The P’nyang gas will therefore be what is known as “back-fill” gas for the PNG LNG Project LNG plant when it has already depleted and processed the gas from its project dedicated gas fields. P’nyang gas will therefore optimise gas throughput of the PNG LNG Project pipeline and facilities extending their life and making further income both for the companies and the Government. This obviates the need for new facilities and represents a significant capital saving. 

The P’nyang LNG Project is estimated to cost about US$ 9 billion and seeks to develop about 4.4 TCF of gas reserves (about 860 million barrels of oil equivalent) and should extend the useful life of the PNG LNG Project facilities by about 10 years to around 2046.

Gas Agreement for the P’nyang gas field development is signed 23 February 2022


Gas development beyond what is described above depends on linking other discovered gas fields that are smaller and more remote to the infrastructure and the development of yet-to-be- discovered gas fields. Exploration density in Papua New Guinea is very low due to limited infrastructure and access to petroliferous areas, so one can reasonably anticipate that if exploration drilling is encouraged significantly more gas reserves might be identified.

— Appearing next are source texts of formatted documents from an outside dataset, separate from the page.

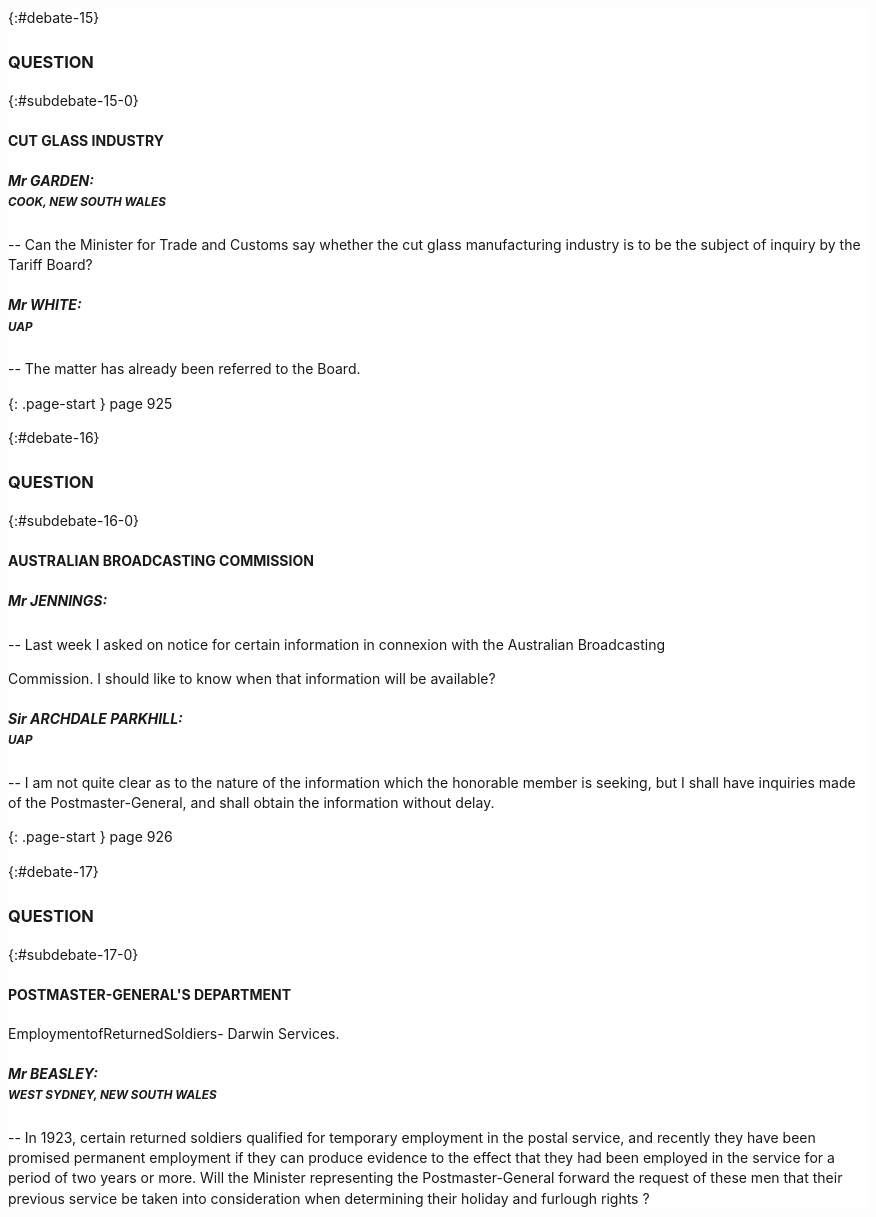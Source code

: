 {:#debate-15}
### QUESTION

{:#subdebate-15-0}
#### CUT GLASS INDUSTRY

##### Mr GARDEN:<br><small class="text-muted">COOK, NEW SOUTH WALES</small>

-- Can the Minister for Trade and Customs say whether the cut glass manufacturing industry is to be the subject of inquiry by the Tariff Board? 

##### Mr WHITE:<br><small class="text-muted">UAP</small>

-- The matter has already been referred to the Board. 

{: .page-start }
page 925

{:#debate-16}
### QUESTION

{:#subdebate-16-0}
#### AUSTRALIAN BROADCASTING COMMISSION

##### Mr JENNINGS:

-- Last week I asked on notice for certain information in connexion with the Australian Broadcasting 

Commission. I should like to know when that information will be available? 

##### Sir ARCHDALE PARKHILL:<br><small class="text-muted">UAP</small>

-- I am not quite clear as to the nature of the information which the honorable member is seeking, but I shall have inquiries made of the Postmaster-General, and shall obtain the information without delay. 

{: .page-start }
page 926

{:#debate-17}
### QUESTION

{:#subdebate-17-0}
#### POSTMASTER-GENERAL'S DEPARTMENT

EmploymentofReturnedSoldiers- Darwin Services. 

##### Mr BEASLEY:<br><small class="text-muted">WEST SYDNEY, NEW SOUTH WALES</small>

-- In 1923, certain returned soldiers qualified for temporary employment in the postal service, and recently they have been promised permanent employment if they can produce evidence to the effect that they had been employed in the service for a period of two years or more. Will the Minister representing the Postmaster-General forward the request of these men that their previous service be taken into consideration when determining their holiday and furlough rights ? 
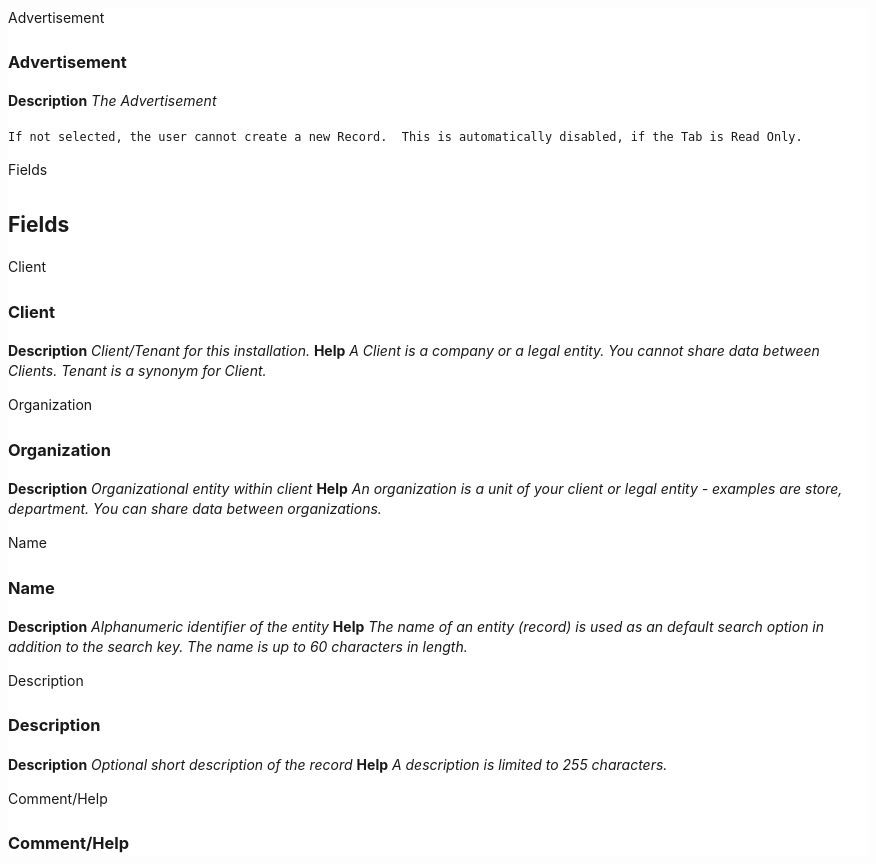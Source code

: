 Advertisement
### Advertisement

**Description**
 *The Advertisement*

```
If not selected, the user cannot create a new Record.  This is automatically disabled, if the Tab is Read Only.
```
Fields
## Fields


Client
### Client

**Description**
 *Client/Tenant for this installation.*
**Help**
 *A Client is a company or a legal entity. You cannot share data between Clients. Tenant is a synonym for Client.*

Organization
### Organization

**Description**
 *Organizational entity within client*
**Help**
 *An organization is a unit of your client or legal entity - examples are store, department. You can share data between organizations.*

Name
### Name

**Description**
 *Alphanumeric identifier of the entity*
**Help**
 *The name of an entity (record) is used as an default search option in addition to the search key. The name is up to 60 characters in length.*

Description
### Description

**Description**
 *Optional short description of the record*
**Help**
 *A description is limited to 255 characters.*

Comment/Help
### Comment/Help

With the combined processing capacity of the ExxonMobil-led PNG LNG Project (8.3 million tonnes per year) and the TotalEnergies-led Papua LNG Project (4 million tonnes per year), there will be an aggregate capacity to process 13.7 million tonnes of LNG per year (equivalent to about 300,000 barrels of oil per day).

Some have dared to talk that a LNG output of 20 million tonnes per annum is possible for Papua New Guinea in the foreseeable future. However, a few hurdles remain, primary amongst which is a lack of new wildcat drilling to find new gas fields, perhaps due to uncertain and undefined petroleum sector policy.

Papua New Guinea can still be successful in producing oil and gas well into the future, but it has to learn that it takes more than oil and gas reserves to create a viable and sustainable production industry.  A review of its past successes should indicate what it needs to do. It has the natural gas resources in volumes enough to keep the current and planned trains filled, and perhaps more trains, but it must continue to be proactive in all aspects of gas development planning, promotion and participation. Importantly, the promised benefits to landowner in particular and to the wider public need to be delivered by the Government.   

Any lapse into baseless self-indulgent or impractical schemes could readily spoil what is essential a very good framework for continued gas development investment, notwithstanding the plans to change the regime structure to one of production sharing.  The future of PNG’s gas industry is firmly in the hands of the Government with excellent operators to assist it.